A barreira invisível

por Henrique Prata Ribeiro,    11 Abril, 2021
A barreira invisível

Se me pedirem para dizer qual a maior barreira que a Saúde Mental enfrenta, digo com facilidade que é o estigma. Ele está presente em todos os campos da sociedade; desde as escolas aos hospitais ou à Assembleia da República, passando pelas profissões mais técnicas e chegando aos próprios profissionais de saúde. Não é dependente do estrato socioeconómico e cria, em relação a toda a área e em especial em relação às perturbações mentais, um peso que é invisível, mas demolidor. Esse estigma representa parte da dificuldade que ainda existe em fazer as pessoas chegar atempadamente aos necessários tratamentos.
A nossa sociedade ainda não encara com naturalidade as doenças psiquiátricas. As consultas, quer com psicólogos, quer com médicos psiquiatras continuam a ser, em muitos meios, temas proibidos

Um em cada cinco portugueses sofre de uma perturbação psiquiátrica.
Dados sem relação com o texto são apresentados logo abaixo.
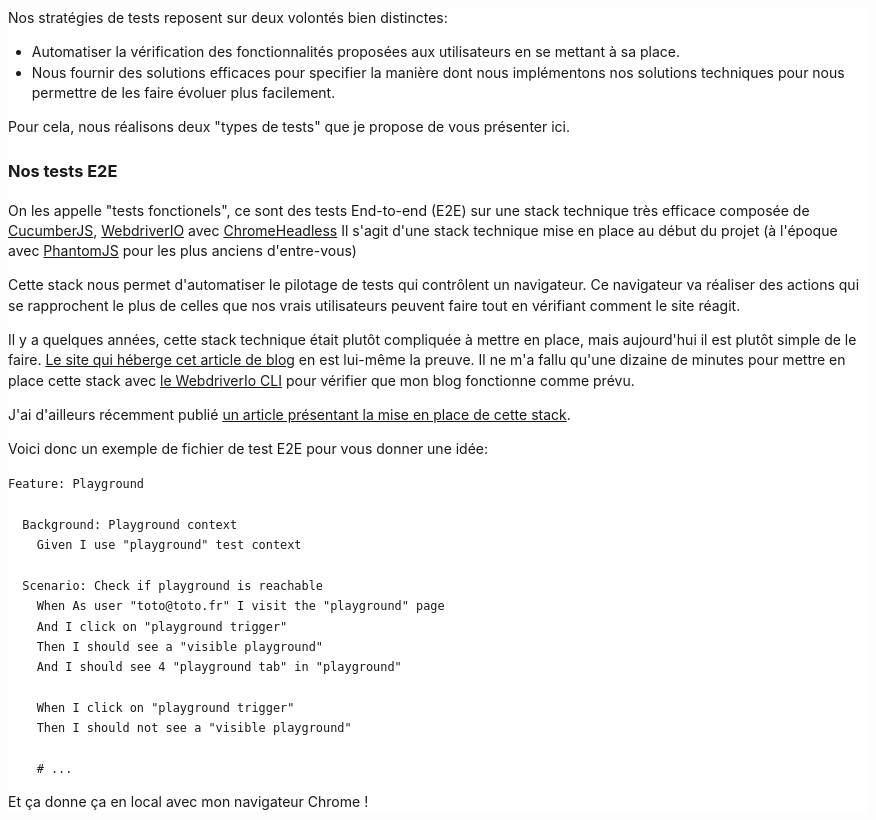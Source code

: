 Nos stratégies de tests reposent sur deux volontés bien distinctes:

- Automatiser la vérification des fonctionnalités proposées aux utilisateurs en se mettant à sa place.
- Nous fournir des solutions efficaces pour specifier la manière dont nous implémentons nos solutions techniques pour nous permettre de les faire évoluer plus facilement.

Pour cela, nous réalisons deux "types de tests" que je propose de vous présenter ici.

### Nos tests E2E

On les appelle "tests fonctionels", ce sont des tests End-to-end (E2E) sur une stack technique très efficace composée de [CucumberJS](https://cucumber.io/docs/installation/javascript/), [WebdriverIO](https://webdriver.io/) avec [ChromeHeadless](https://developers.google.com/web/updates/2017/04/headless-chrome)
Il s'agit d'une stack technique mise en place au début du projet (à l'époque avec [PhantomJS](https://phantomjs.org/) pour les plus anciens d'entre-vous)

Cette stack nous permet d'automatiser le pilotage de tests qui contrôlent un navigateur.
Ce navigateur va réaliser des actions qui se rapprochent le plus de celles que nos vrais utilisateurs peuvent faire tout en vérifiant comment le site réagit.

Il y a quelques années, cette stack technique était plutôt compliquée à mettre en place, mais aujourd'hui il est plutôt simple de le faire.
[Le site qui héberge cet article de blog](https://github.com/Slashgear/slashgear.github.io) en est lui-même la preuve.
Il ne m'a fallu qu'une dizaine de minutes pour mettre en place cette stack avec [le WebdriverIo CLI](https://webdriver.io/docs/gettingstarted) pour vérifier que mon blog fonctionne comme prévu.

J'ai d'ailleurs récemment publié [un article présentant la mise en place de cette stack](https://slashgear.github.io/how-to-setup-e2e-tests-with-webdriverio/).

Voici donc un exemple de fichier de test E2E pour vous donner une idée:

```gherkin
Feature: Playground

  Background: Playground context
    Given I use "playground" test context

  Scenario: Check if playground is reachable
    When As user "toto@toto.fr" I visit the "playground" page
    And I click on "playground trigger"
    Then I should see a "visible playground"
    And I should see 4 "playground tab" in "playground"

    When I click on "playground trigger"
    Then I should not see a "visible playground"

    # ...
```

Et ça donne ça en local avec mon navigateur Chrome !
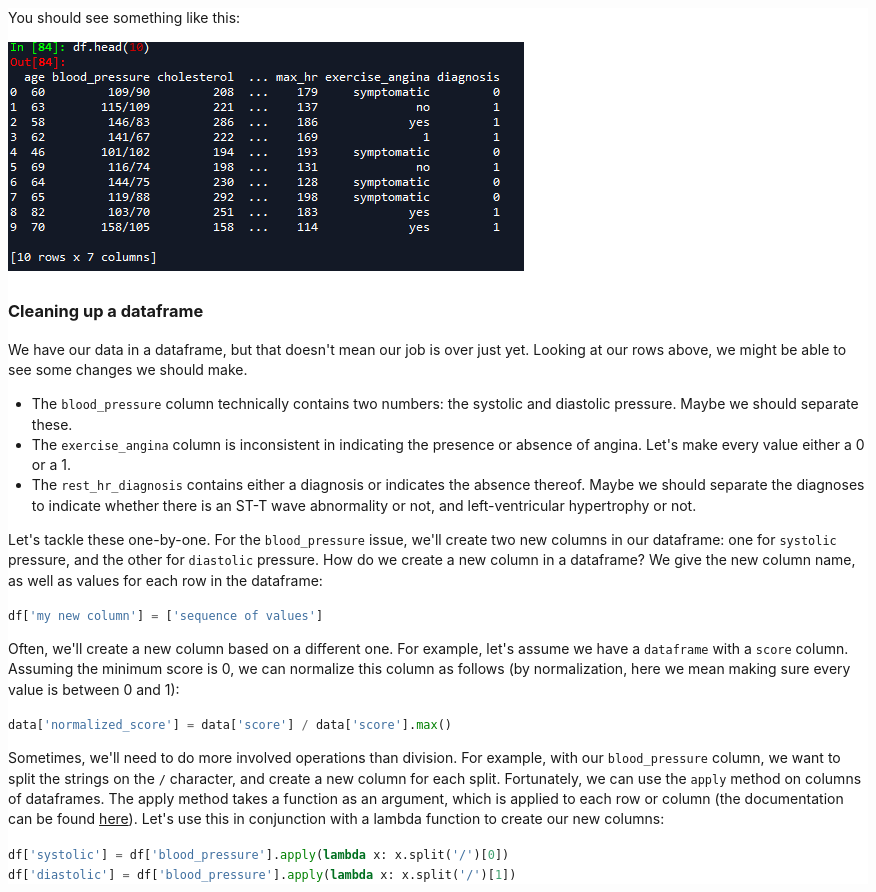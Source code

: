 You should see something like this:

![Preview of rows in the new dataframe](./assets/heart_disease_head.png)

### Cleaning up a dataframe

We have our data in a dataframe, but that doesn't mean our job is over just yet. Looking at our rows above, we might be able to see some changes we should make.

 - The `blood_pressure` column technically contains two numbers: the systolic and diastolic pressure. Maybe we should separate these.
 - The `exercise_angina` column is inconsistent in indicating the presence or absence of angina. Let's make every value either a 0 or a 1. 
 - The `rest_hr_diagnosis` contains either a diagnosis or indicates the absence thereof. Maybe we should separate the diagnoses to indicate whether there is an ST-T wave abnormality or not, and left-ventricular hypertrophy or not. 

Let's tackle these one-by-one. For the `blood_pressure` issue, we'll create two new columns in our dataframe: one for `systolic` pressure, and the other for `diastolic` pressure. How do we create a new column in a dataframe? We give the new column name, as well as values for each row in the dataframe:

```python
df['my new column'] = ['sequence of values']
```

Often, we'll create a new column based on a different one. For example, let's assume we have a `dataframe` with a `score` column. Assuming the minimum score is 0, we can normalize this column as follows  (by normalization, here we mean making sure every value is between 0 and 1):

```python
data['normalized_score'] = data['score'] / data['score'].max()
```

Sometimes, we'll need to do more involved operations than division. For example, with our `blood_pressure` column, we want to split the strings on the ```/``` character, and create a new column for each split. Fortunately, we can use the `apply` method on columns of dataframes. The apply method takes a function as an argument, which is applied to each row or column (the documentation can be found [here](https://pandas.pydata.org/docs/reference/api/pandas.DataFrame.apply.html?highlight=apply#pandas.DataFrame.apply)). Let's use this in conjunction with a lambda function to create our new columns:

```python
df['systolic'] = df['blood_pressure'].apply(lambda x: x.split('/')[0])
df['diastolic'] = df['blood_pressure'].apply(lambda x: x.split('/')[1])
```
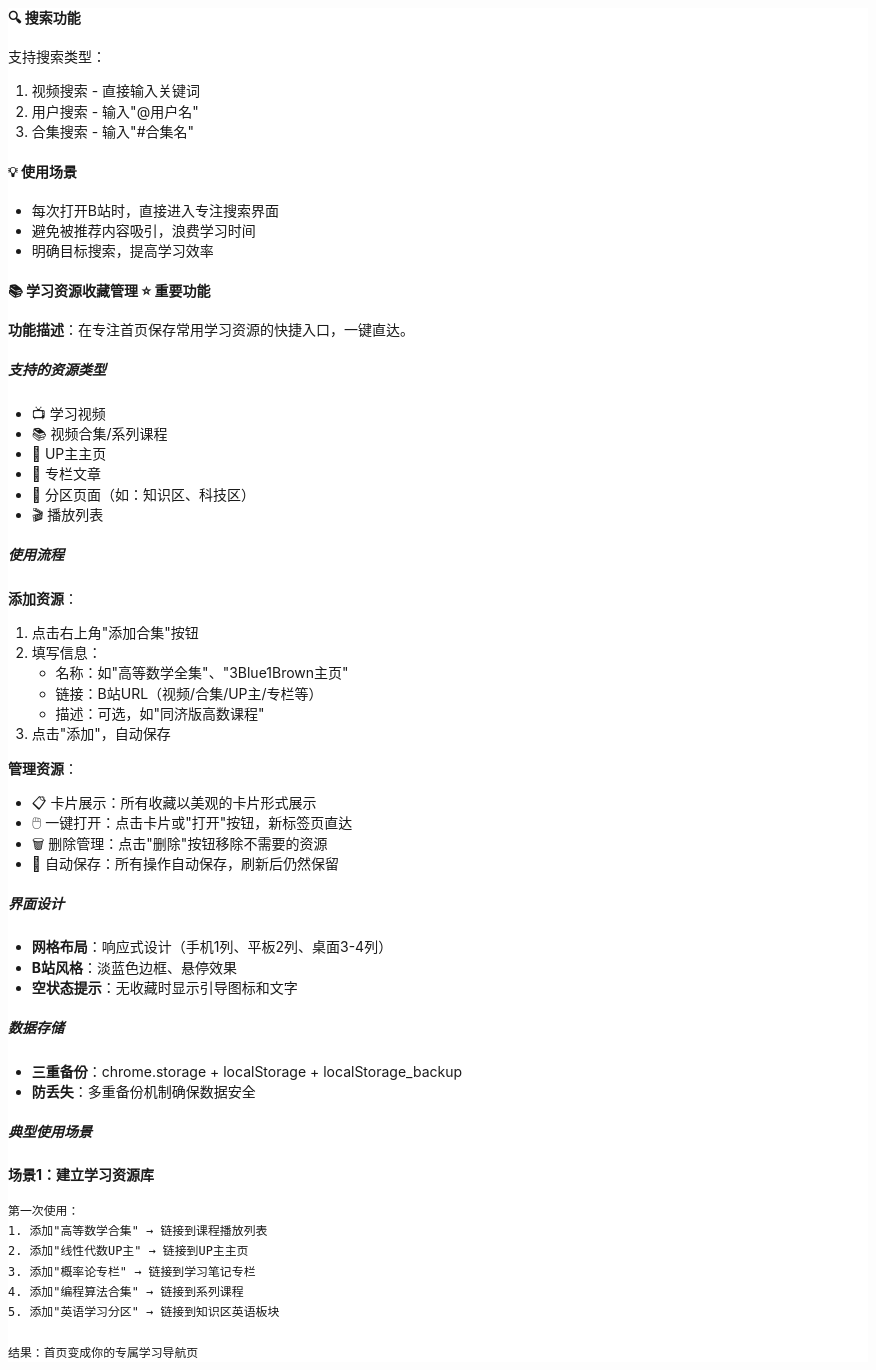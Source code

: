 #### 🔍 搜索功能
支持搜索类型：
1. 视频搜索 - 直接输入关键词
2. 用户搜索 - 输入"@用户名"
3. 合集搜索 - 输入"#合集名"

#### 💡 使用场景
- 每次打开B站时，直接进入专注搜索界面
- 避免被推荐内容吸引，浪费学习时间
- 明确目标搜索，提高学习效率

#### 📚 学习资源收藏管理 ⭐ 重要功能

**功能描述**：在专注首页保存常用学习资源的快捷入口，一键直达。

##### 支持的资源类型
- 📺 学习视频
- 📚 视频合集/系列课程
- 👤 UP主主页
- 📝 专栏文章
- 📂 分区页面（如：知识区、科技区）
- 🎬 播放列表

##### 使用流程

**添加资源**：
1. 点击右上角"添加合集"按钮
2. 填写信息：
   - 名称：如"高等数学全集"、"3Blue1Brown主页"
   - 链接：B站URL（视频/合集/UP主/专栏等）
   - 描述：可选，如"同济版高数课程"
3. 点击"添加"，自动保存

**管理资源**：
- 📋 卡片展示：所有收藏以美观的卡片形式展示
- 🖱️ 一键打开：点击卡片或"打开"按钮，新标签页直达
- 🗑️ 删除管理：点击"删除"按钮移除不需要的资源
- 💾 自动保存：所有操作自动保存，刷新后仍然保留

##### 界面设计
- **网格布局**：响应式设计（手机1列、平板2列、桌面3-4列）
- **B站风格**：淡蓝色边框、悬停效果
- **空状态提示**：无收藏时显示引导图标和文字

##### 数据存储
- **三重备份**：chrome.storage + localStorage + localStorage_backup
- **防丢失**：多重备份机制确保数据安全

##### 典型使用场景

**场景1：建立学习资源库**
```
第一次使用：
1. 添加"高等数学合集" → 链接到课程播放列表
2. 添加"线性代数UP主" → 链接到UP主主页
3. 添加"概率论专栏" → 链接到学习笔记专栏
4. 添加"编程算法合集" → 链接到系列课程
5. 添加"英语学习分区" → 链接到知识区英语板块

结果：首页变成你的专属学习导航页
```
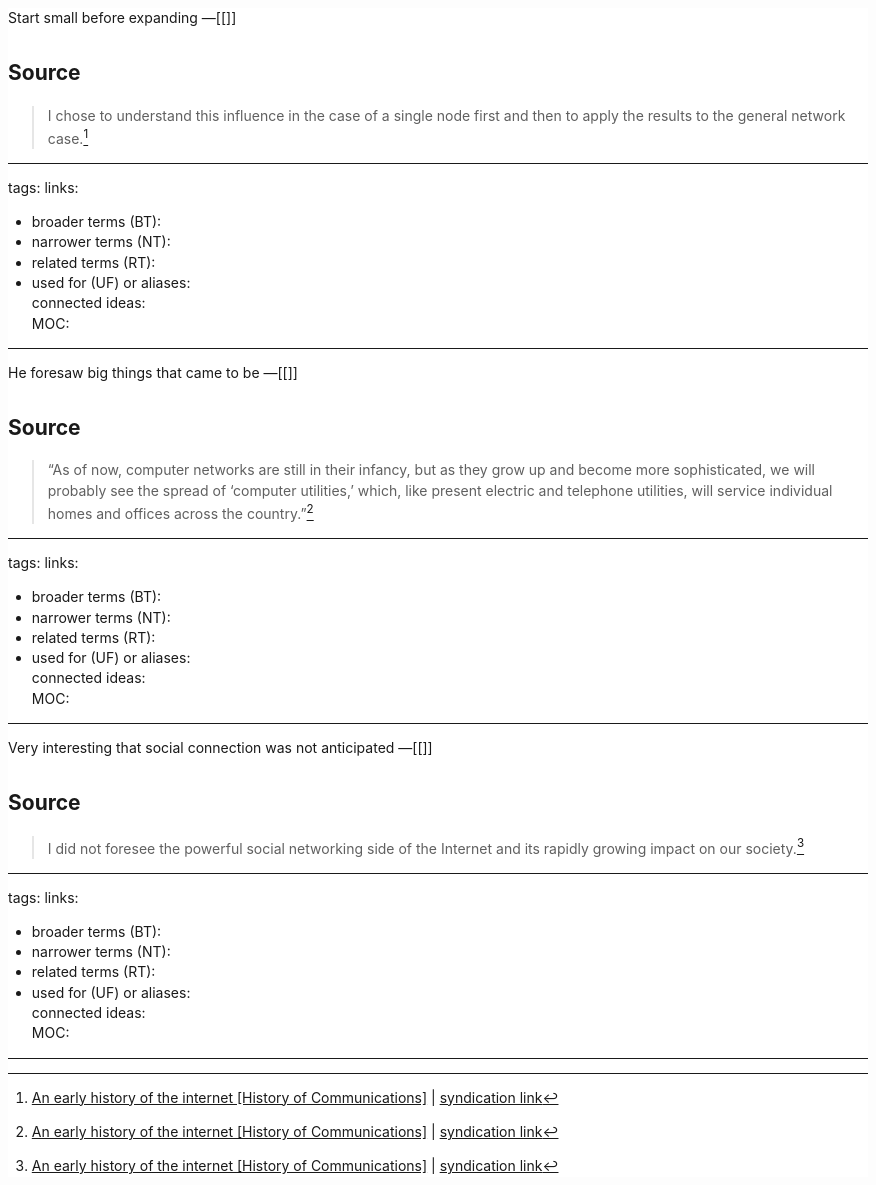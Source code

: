 Start small before expanding
&mdash;[[]]

## Source 
> I chose to understand this influence in the case of a single node first and then to apply the results to the general network case.[^1]

[^1]: [An early history of the internet [History of Communications]](https://ieeexplore.ieee.org/abstract/document/5534584) | [syndication link](tk) 

---
tags: 
links:  
- broader terms (BT):  
- narrower terms (NT):  
- related terms (RT):  
- used for (UF) or aliases:  
connected ideas:  
MOC:  

---
He foresaw big things that came to be
&mdash;[[]]

## Source 
> “As of now, computer networks are still in their infancy, but as they grow up and become more sophisticated, we will probably see the spread of ‘computer utilities,’ which, like present electric and telephone utilities, will service individual homes and offices across the country.”[^1]

[^1]: [An early history of the internet [History of Communications]](https://ieeexplore.ieee.org/abstract/document/5534584) | [syndication link](tk) 

---
tags: 
links:  
- broader terms (BT):  
- narrower terms (NT):  
- related terms (RT):  
- used for (UF) or aliases:  
connected ideas:  
MOC:  

---
Very interesting that social connection was not anticipated
&mdash;[[]]

## Source 
> I did not foresee the powerful social networking side of the Internet and its rapidly growing impact on our society.[^1]

[^1]: [An early history of the internet [History of Communications]](https://ieeexplore.ieee.org/abstract/document/5534584) | [syndication link](tk) 

---
tags: 
links:  
- broader terms (BT):  
- narrower terms (NT):  
- related terms (RT):  
- used for (UF) or aliases:  
connected ideas:  
MOC:  

---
Apenas este dado deveria ser suficiente para se perceber o quão importante é discutir nos nossos meios os temas relacionados com a Saúde Mental e o quão natural terá de ser que as pessoas sejam acompanhadas por médicos psiquiatras e por psicólogos. Quando alguém está doente, tem de procurar o necessário tratamento. Infelizmente, ainda não é do senso comum que as perturbações psiquiátricas sejam doenças e que, à semelhança das outras, necessitem de ser tratadas.

Um dos problemas que existe na psiquiatria quanto à desconstrução dos mitos que envolvem a área, é o facto de não existirem exames complementares de diagnóstico que permitam, através de uma máquina, “entregar” um diagnóstico aos doentes. Os diagnósticos são feitos com base em análise clínica de quadros sindromáticos, que são conjuntos de sintomas que configuram determinadas doenças. No entanto, ainda que não consigamos quantificar in vivo os níveis dos neurotransmissores, sabemos que esses quadros sindromáticos representam alterações da sua disponibilidade e distribuição. Essas alterações neuroquímicas têm de ser reequilibradas, muitas vezes com recurso a fármacos que impactem a neurotransmissão — psicofármacos, ou seja, fármacos que atuem no funcionamento cerebral. 

Utilizemos a depressão como exemplo. É uma das perturbações psiquiátricas mais prevalentes e estima-se que no curso de uma vida, cerca de 20% das pessoas preencham, nalgum momento, critérios para o seu diagnóstico. É uma doença com alterações conhecidas a nível da neurotransmissão, da inflamação cerebral e até de atrofia de determinadas zonas do cérebro. Estima-se que seja responsável por uma enorme porção de todos os suicídios – que é a segunda causa de morte em jovens entre os 15 e os 29 anos — e é curável. Ainda assim, há em relação aos medicamentos antidepressivos um estigma tão enraizado, que mesmo com indicação médica, se sente por vezes falta de confiança por parte dos doentes em iniciar a sua toma. Ainda que a depressão não se deva curar exclusivamente com recurso a fármacos, a inclusão de antidepressivos no plano de tratamento é essencial, altera completamente o prognóstico dos doentes e, objetivamente, salva vidas. Ao curar a depressão, os antidepressivos salvam milhões de vidas todos os anos, que eventualmente poderiam ser perdidas para o suicídio. É essencial dar este tipo de conhecimento às pessoas, para que compreendam a importância que chegar aos cuidados de saúde e cumprir as indicações médicas pode ter.No campo do combate ao estigma, muito trabalho tem de ser feito, mas estamos a atravessar um período no qual sinto que se estão a reunir as condições ideais para, através dos media, das redes sociais e, mais importante, através da adoção de medidas de prevenção e vigilância para a Saúde Mental por parte do Governo — a nível das instituições de ensino e dos locais de trabalho, por exemplo — darmos início à educação da população em relação ao que são os sintomas e as doenças mentais. O estigma termina onde começa o conhecimento.